#### DIRECTIONS:
Extract exactly and only the lines of the data below, starting at the line with "Name | Description |" and stopping after the final line.

#### MATERIAL SHOWN:
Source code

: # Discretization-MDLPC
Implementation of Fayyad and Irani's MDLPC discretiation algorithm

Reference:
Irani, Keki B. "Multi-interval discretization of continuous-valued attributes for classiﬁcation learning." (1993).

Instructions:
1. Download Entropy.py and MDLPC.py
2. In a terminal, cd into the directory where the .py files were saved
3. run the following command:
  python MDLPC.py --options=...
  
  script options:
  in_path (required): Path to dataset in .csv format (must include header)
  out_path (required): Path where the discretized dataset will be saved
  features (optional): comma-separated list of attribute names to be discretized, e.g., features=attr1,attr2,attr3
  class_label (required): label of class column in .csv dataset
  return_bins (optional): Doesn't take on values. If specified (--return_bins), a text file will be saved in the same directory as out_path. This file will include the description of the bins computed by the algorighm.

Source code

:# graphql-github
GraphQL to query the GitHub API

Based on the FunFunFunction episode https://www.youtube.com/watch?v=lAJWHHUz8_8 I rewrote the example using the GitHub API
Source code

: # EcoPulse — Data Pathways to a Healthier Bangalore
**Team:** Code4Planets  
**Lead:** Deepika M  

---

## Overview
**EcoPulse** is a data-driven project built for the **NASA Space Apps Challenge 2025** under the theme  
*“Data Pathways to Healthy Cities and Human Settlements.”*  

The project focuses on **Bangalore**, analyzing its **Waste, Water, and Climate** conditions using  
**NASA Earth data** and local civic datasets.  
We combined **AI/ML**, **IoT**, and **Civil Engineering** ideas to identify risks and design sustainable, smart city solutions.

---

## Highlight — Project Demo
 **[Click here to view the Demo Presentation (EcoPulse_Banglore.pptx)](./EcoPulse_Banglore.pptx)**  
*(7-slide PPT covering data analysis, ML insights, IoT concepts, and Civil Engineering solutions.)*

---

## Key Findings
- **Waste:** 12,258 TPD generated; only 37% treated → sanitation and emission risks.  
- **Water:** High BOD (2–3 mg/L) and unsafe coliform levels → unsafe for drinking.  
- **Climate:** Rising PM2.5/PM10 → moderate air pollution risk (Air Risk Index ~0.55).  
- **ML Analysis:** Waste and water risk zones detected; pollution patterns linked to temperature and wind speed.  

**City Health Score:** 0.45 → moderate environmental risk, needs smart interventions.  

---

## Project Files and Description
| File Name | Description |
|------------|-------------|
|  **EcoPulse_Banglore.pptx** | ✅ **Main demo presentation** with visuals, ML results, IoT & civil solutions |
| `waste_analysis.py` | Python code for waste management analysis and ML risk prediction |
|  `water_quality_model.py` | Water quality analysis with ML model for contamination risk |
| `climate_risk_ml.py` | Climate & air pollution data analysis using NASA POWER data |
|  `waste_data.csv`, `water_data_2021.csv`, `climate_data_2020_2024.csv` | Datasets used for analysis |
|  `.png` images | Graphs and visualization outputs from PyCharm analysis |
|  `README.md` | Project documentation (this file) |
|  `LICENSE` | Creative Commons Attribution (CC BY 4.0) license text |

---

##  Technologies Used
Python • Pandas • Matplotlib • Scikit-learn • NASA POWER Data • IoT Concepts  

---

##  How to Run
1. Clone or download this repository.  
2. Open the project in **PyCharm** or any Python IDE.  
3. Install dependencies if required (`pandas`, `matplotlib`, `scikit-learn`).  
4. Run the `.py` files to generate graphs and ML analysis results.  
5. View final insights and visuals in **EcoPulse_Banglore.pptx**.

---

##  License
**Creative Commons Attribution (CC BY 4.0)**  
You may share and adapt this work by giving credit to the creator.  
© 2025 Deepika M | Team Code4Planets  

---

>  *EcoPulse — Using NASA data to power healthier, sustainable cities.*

#### RESPONSE:
| File Name | Description |
|------------|-------------|
|  **EcoPulse_Banglore.pptx** | ✅ **Main demo presentation** with visuals, ML results, IoT & civil solutions |
| `waste_analysis.py` | Python code for waste management analysis and ML risk prediction |
|  `water_quality_model.py` | Water quality analysis with ML model for contamination risk |
| `climate_risk_ml.py` | Climate & air pollution data analysis using NASA POWER data |
|  `waste_data.csv`, `water_data_2021.csv`, `climate_data_2020_2024.csv` | Datasets used for analysis |
|  `.png` images | Graphs and visualization outputs from PyCharm analysis |
|  `README.md` | Project documentation (this file) |
|  `LICENSE` | Creative Commons Attribution (CC BY 4.0) license text |

---

##  Technologies Used
Python • Pandas • Matplotlib • Scikit-learn • NASA POWER Data • IoT Concepts  

---

##  How to Run
1. Clone or download this repository.  
2. Open the project in **PyCharm** or any Python IDE.  
3. Install dependencies if required (`pandas`, `matplotlib`, `scikit-learn`).  
4. Run the `.py` files to generate graphs and ML analysis results.  
5. View final insights and visuals in **EcoPulse_Banglore.pptx**.

---

##  License
**Creative Commons Attribution (CC BY 4.0)**  
You may share and adapt this work by giving credit to the creator.  
© 2025 Deepika M | Team Code4Planets  

---

>  *EcoPulse — Using NASA data to power healthier, sustainable cities.*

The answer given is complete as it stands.